DETAILED DESCRIPTION OF THE INVENTION

An out-of focus light point source is imaged as a “blur circle” by a camera having a circular aperture or iris). In general, the approximate shape of the “blur circle” will be determined by the shape of the aperture or iris of the lens, and thus the point light source will be imaged in a predetermined form that is mainly defined by the aperture or iris configuration. Depending on camera optics and object location, this “blur circle” can be circular, elliptical, figure-8-shaped, a polygon, a “cross” or “T”-shape, or some other, more or less regular shape. The size of the blur circle can be used to estimate the range of the point source. In order to obtain a good value of the size of this blur circle, in this invention the blur circle is imaged with a distinct periphery. In preferred methods, the blur circle is imaged with a bright periphery, i.e., the periphery of the blur circle is brighter than adjacent areas inside and outside of the blur circle. The distinct periphery, and a bright periphery in particular, permits the size of the blur circle to be measured reliably, and therefore allows good range estimates to be calculated. The position of the blur circle on the image sensor also allows the transverse position of the point source, relative to the optical axis of the camera, to be calculated.

There are several ways to image out-of focus point sources as blur circles with distinct or bright peripheries. A lens that has undercorrected spherical aberration will image a point source as a bright ring, if the focus distance is closer to the camera than the point source. A lens having overcorrected spherical aberration with image the point source as a bright ring if the focus distance is farther from the camera than the light source. Diffraction methods can also form the requisite bright-ringed image.

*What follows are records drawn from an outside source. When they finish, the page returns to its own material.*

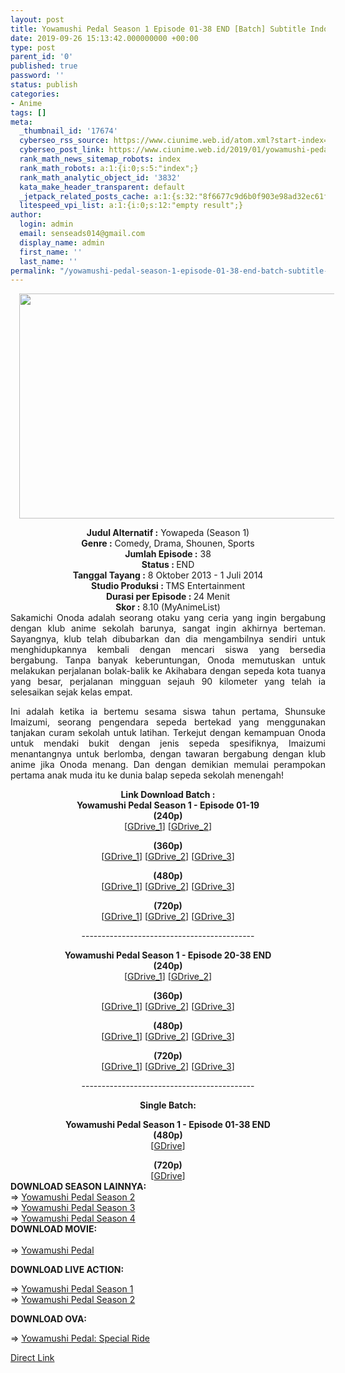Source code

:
 ```yaml
---
layout: post
title: Yowamushi Pedal Season 1 Episode 01-38 END [Batch] Subtitle Indonesia
date: 2019-09-26 15:13:42.000000000 +00:00
type: post
parent_id: '0'
published: true
password: ''
status: publish
categories:
- Anime
tags: []
meta:
  _thumbnail_id: '17674'
  cyberseo_rss_source: https://www.ciunime.web.id/atom.xml?start-index=3001&max-results=150
  cyberseo_post_link: https://www.ciunime.web.id/2019/01/yowamushi-pedal-season-1-episode-01-38.html
  rank_math_news_sitemap_robots: index
  rank_math_robots: a:1:{i:0;s:5:"index";}
  rank_math_analytic_object_id: '3832'
  kata_make_header_transparent: default
  _jetpack_related_posts_cache: a:1:{s:32:"8f6677c9d6b0f903e98ad32ec61f8deb";a:2:{s:7:"expires";i:1653278789;s:7:"payload";a:3:{i:0;a:1:{s:2:"id";i:25977;}i:1;a:1:{s:2:"id";i:25983;}i:2;a:1:{s:2:"id";i:25979;}}}}
  litespeed_vpi_list: a:1:{i:0;s:12:"empty result";}
author:
  login: admin
  email: senseads014@gmail.com
  display_name: admin
  first_name: ''
  last_name: ''
permalink: "/yowamushi-pedal-season-1-episode-01-38-end-batch-subtitle-indonesia/"
---
```

<div class="separator" style="clear: both; text-align: center;"><a href="https://2.bp.blogspot.com/-rrlqHLU2JWs/XEBGRI40ntI/AAAAAAAAH1w/4Wo0wcFdPmg0pbIAplGOOFuHLvo3AsSCgCLcBGAs/s1600/Yowamushi%2BPedal%2BSeason%2B1.jpg" imageanchor="1" style="margin-left: 1em; margin-right: 1em;"><img border="0" data-original-height="720" data-original-width="1280" height="360" src="{{ site.baseurl }}/assets/2019/09/Yowamushi%2BPedal%2BSeason%2B1.jpg" width="640" /></a></div>
<p>
<div style="text-align: center;"><b>Judul</b><b><b> Alternatif</b> :</b> Yowapeda (Season 1)</div>
<div style="text-align: center;"><b><b>Genre :</b></b> Comedy, Drama, Shounen, Sports</div>
<div style="text-align: center;"><b>Jumlah Episode :</b> 38<br /><b>Status :&nbsp;</b>END<br /><b>Tanggal Tayang :</b> 8 Oktober 2013 - 1 Juli 2014<br /><b>Studio Produksi : </b>TMS Entertainment<br /><b>Durasi per Episode :&nbsp;</b>24 Menit</div>
<div style="text-align: center;"><b>Skor :</b> 8.10 (MyAnimeList)</div>
<div style="text-align: center;"></div>
<div style="text-align: justify;">Sakamichi Onoda adalah seorang otaku yang ceria yang ingin bergabung dengan klub anime sekolah barunya, sangat ingin akhirnya berteman. Sayangnya, klub telah dibubarkan dan dia mengambilnya sendiri untuk menghidupkannya kembali dengan mencari siswa yang bersedia bergabung. Tanpa banyak keberuntungan, Onoda memutuskan untuk melakukan perjalanan bolak-balik ke Akihabara dengan sepeda kota tuanya yang besar, perjalanan mingguan sejauh 90 kilometer yang telah ia selesaikan sejak kelas empat.</p>
<p>Ini adalah ketika ia bertemu sesama siswa tahun pertama, Shunsuke Imaizumi, seorang pengendara sepeda bertekad yang menggunakan tanjakan curam sekolah untuk latihan. Terkejut dengan kemampuan Onoda untuk mendaki bukit dengan jenis sepeda spesifiknya, Imaizumi menantangnya untuk berlomba, dengan tawaran bergabung dengan klub anime jika Onoda menang. Dan dengan demikian memulai perampokan pertama anak muda itu ke dunia balap sepeda sekolah menengah!</p></div>
<div style="text-align: justify;"></div>
<div style="text-align: justify;"></div>
<div style="text-align: center;"><b>Link Download Batch :</b></div>
<div style="text-align: center;">
<div style="text-align: center;"><b>Yowamushi Pedal Season 1 - Episode 01-19</b>
<div style="text-align: center;"><b>(240p)</b><br />[<a href="https://drive.google.com/uc?id=1i_F5fqowliX6TzflvUnBDXugoMWLpB2W" target="_blank" rel="noopener">GDrive_1</a>] [<a href="https://drive.google.com/uc?id=1fKedMpXUXQfaUERAcdsXNA3qxv0_7puL" target="_blank" rel="noopener">GDrive_2</a>]</div>
<p>
<div style="text-align: center;"><b>(360p)</b><br />[<a href="https://drive.google.com/uc?id=1rcHuOIx1vy5h7j08rz0rVhFfEsWhNPxc" target="_blank" rel="noopener">GDrive_1</a>] [<a href="https://drive.google.com/uc?id=15sMfvfmm3yHeVXxGmAbRdJEfbaUL0Yf6" target="_blank" rel="noopener">GDrive_2</a>] [<a href="https://drive.google.com/uc?id=1aZeUs6p4JNrVnLfwjUPFCgV8S5gSUfnP" target="_blank" rel="noopener">GDrive_3</a>]</div>
<p><b>(480p)</b><br />[<a href="https://drive.google.com/uc?id=10TT-wjbsEiu1estwvQHXnv-ukgCRwNmB" target="_blank" rel="noopener">GDrive_1</a>] [<a href="https://drive.google.com/uc?id=1MLbJYeN9Mi7VXXindWVAIFQcOyEdo5JP" target="_blank" rel="noopener">GDrive_2</a>] [<a href="https://drive.google.com/uc?id=1_uIUCI__dMn5F91B5TC5IN4qWMmp1VI3" target="_blank" rel="noopener">GDrive_3</a>]</div>
<div style="text-align: center;"><b>(720p)</b><br />[<a href="https://drive.google.com/uc?id=1F3vQ-V1DKSQAIcZm1M7ZEU4vfmmRa6OE" target="_blank" rel="noopener">GDrive_1</a>] [<a href="https://drive.google.com/uc?id=1NyeHUprCFKkICEcLL8nkDUyrmuAmincC" target="_blank" rel="noopener">GDrive_2</a>] [<a href="https://drive.google.com/uc?id=1W9vggSIANhcHTqOxcNIGtcg3-x0qIwIJ" target="_blank" rel="noopener">GDrive_3</a>]</div>
<p>-------------------------------------------</p>
<div style="text-align: center;"><b>Yowamushi Pedal Season 1 - Episode 20-38 END</b>
<div style="text-align: center;"><b>(240p)</b><br />[<a href="https://drive.google.com/uc?id=1KIbAf12Wbr9qba0d0cqSeyZUuX7bJqkc" target="_blank" rel="noopener">GDrive_1</a>] [<a href="https://drive.google.com/uc?id=1EAjS4kFUOgcS_sppGEGCUxaUgA9SOhKm" target="_blank" rel="noopener">GDrive_2</a>]</div>
<p>
<div style="text-align: center;"><b>(360p)</b><br />[<a href="https://drive.google.com/uc?id=1jkmag9dygwV6H0FnZW2KSt7V27qCWLeH" target="_blank" rel="noopener">GDrive_1</a>] [<a href="https://drive.google.com/uc?id=1sbxZ3Z6mEoyGOd_FsgZQnquGdQafcv1Q" target="_blank" rel="noopener">GDrive_2</a>] [<a href="https://drive.google.com/uc?id=1XPOjs02d1QWAa6NWyTSY3f-jCq9XPsBp" target="_blank" rel="noopener">GDrive_3</a>]</div>
<p><b>(480p)</b><br />[<a href="https://drive.google.com/uc?id=1ad5cbBnSwsuYyuvF1rpGzu_0T8_Wwdct" target="_blank" rel="noopener">GDrive_1</a>] [<a href="https://drive.google.com/uc?id=1PVJC3yoiAje2N3MpTavFjRR-8xkIqrWD" target="_blank" rel="noopener">GDrive_2</a>] [<a href="https://drive.google.com/uc?id=1yW72HMs5zktrMX0l8H9tSVIX3rlxRwOO" target="_blank" rel="noopener">GDrive_3</a>]</div>
<div style="text-align: center;"><b>(720p)</b><br />[<a href="https://drive.google.com/uc?id=1v5Ha3PIeXADoN8E4iHYudSoMSTOJrXaX" target="_blank" rel="noopener">GDrive_1</a>] [<a href="https://drive.google.com/uc?id=1V_pyW6A-YmpjbDDVFxAZUULayw2DQSCB" target="_blank" rel="noopener">GDrive_2</a>] [<a href="https://drive.google.com/uc?id=1d_dhYD0csEMX1fl9A5GDqPtwTcLhCn6c" target="_blank" rel="noopener">GDrive_3</a>]</div>
<p>-------------------------------------------</p>
<p><b>Single Batch:</b></p>
</div>
<div style="text-align: center;"><b>Yowamushi Pedal Season 1</b><b>&nbsp;- Episode 01-38 END</b><br /><b>(480p)</b><br />[<a href="https://drive.google.com/uc?export=download&amp;id=0B-zPaTmHcY5kVmRKckFoSkdERHc" target="_blank" rel="noopener">GDrive</a>]</p>
</div>
<div style="text-align: center;"><b>(720p)</b><br />[<a href="https://drive.google.com/uc?export=download&amp;id=0ByTK3bGARUMhb0labEttazJFSWM" target="_blank" rel="noopener">GDrive</a>]
<div style="text-align: justify;"></div>
<div style="text-align: justify;"></div>
<div style="text-align: justify;"><b>DOWNLOAD SEASON LAINNYA:</b></div>
<div style="text-align: justify;"></div>
<div style="text-align: justify;">=&gt; <a href="https://www.ciunime.com/2019/01/yowamushi-pedal-season-2-episode-01-24.html" target="_blank" rel="noopener">Yowamushi Pedal Season 2</a><br />=&gt; <a href="https://www.ciunime.com/2019/01/yowamushi-pedal-season-3-episode-01-25.html" target="_blank" rel="noopener">Yowamushi Pedal Season 3</a><br />=&gt; <a href="https://www.ciunime.com/2019/01/yowamushi-pedal-season-4-episode-01-25.html" target="_blank" rel="noopener">Yowamushi Pedal Season 4</a></div>
<div style="text-align: justify;">
<div style="text-align: justify;"><b>DOWNLOAD MOVIE:</b><br /><b><br /></b>=&gt;&nbsp;<a href="https://www.ciunime.com/2019/01/yowamushi-pedal-movie-subtitle-indonesia.html" target="_blank" rel="noopener">Yowamushi Pedal</a></p>
<p><b>DOWNLOAD LIVE ACTION:</b></p>
<p>=&gt;&nbsp;<a href="https://www.ciunime.com/2019/09/yowamushi-pedal-season-1-episode-01-07.html" target="_blank" rel="noopener">Yowamushi Pedal Season 1</a><br />=&gt;&nbsp;<a href="https://www.ciunime.com/2019/09/yowamushi-pedal-season-2-episode-01-13.html" target="_blank" rel="noopener">Yowamushi Pedal Season 2</a></p>
<p><b>DOWNLOAD OVA:</b></p>
<p>=&gt;&nbsp;<a href="https://www.ciunime.com/2019/09/yowamushi-pedal-special-ride-ova.html" target="_blank" rel="noopener">Yowamushi Pedal: Special Ride</a></p>
</div>
</div>
</div>
<link rel="stylesheet" href="https://cdnjs.cloudflare.com/ajax/libs/font-awesome/4.7.0/css/font-awesome.min.css" />
<div class="divbtn"> <a href="https://handymansurrender.com/fihup8buzv?key=94550f7ce39444073321dde3b8782f97" class="btn"><i class="fa fa-download"></i> Direct Link</a> </div>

FIGS. 1, 2 and 3 illustrate how bright rings are formed as a result of spherical aberration. In FIG. 1, light rays 11 passing through a well-corrected lens 10 are focused at point 12. Light rays from a point source are focused by lens 10 into cone 14. Because the lens is well-corrected, light rays passing through various portions of lens 10 converge only at point 12. An image sensor located at position 13 will image the point source as a blur circle. The illumination of the blur circle can be uniform but generally diminishes towards its periphery.

In FIG. 2, lens 20 has undercorrected spherical aberration. Light rays 21 passing through lens 20 again form a light cone that in this case is best focused at point 22. However, the spherical aberration caused by the lens causes light passing through the periphery of the lens to be focused somewhat in front of point 22. This causes light rays from outer portions of the lens to cross at the surface of light cone 24, in front of the image sensor, forming a “caustic” in the region indicated by reference numeral 25. An image sensor located within region 25, such at position 23, will image the point source as a blur circle having a brightened periphery due to its intersection of the caustic. FIG. 2A illustrates the appearance of such a blur circle. In FIG. 2A, the point source is imaged as blur circle 26. Blur circle 26 has a bright periphery 27 and a less bright central portion 28. Periphery 27 is used in this invention to determine the size and position of blur circle 26 and determine the range and position of the point source imaged as blur circle 26.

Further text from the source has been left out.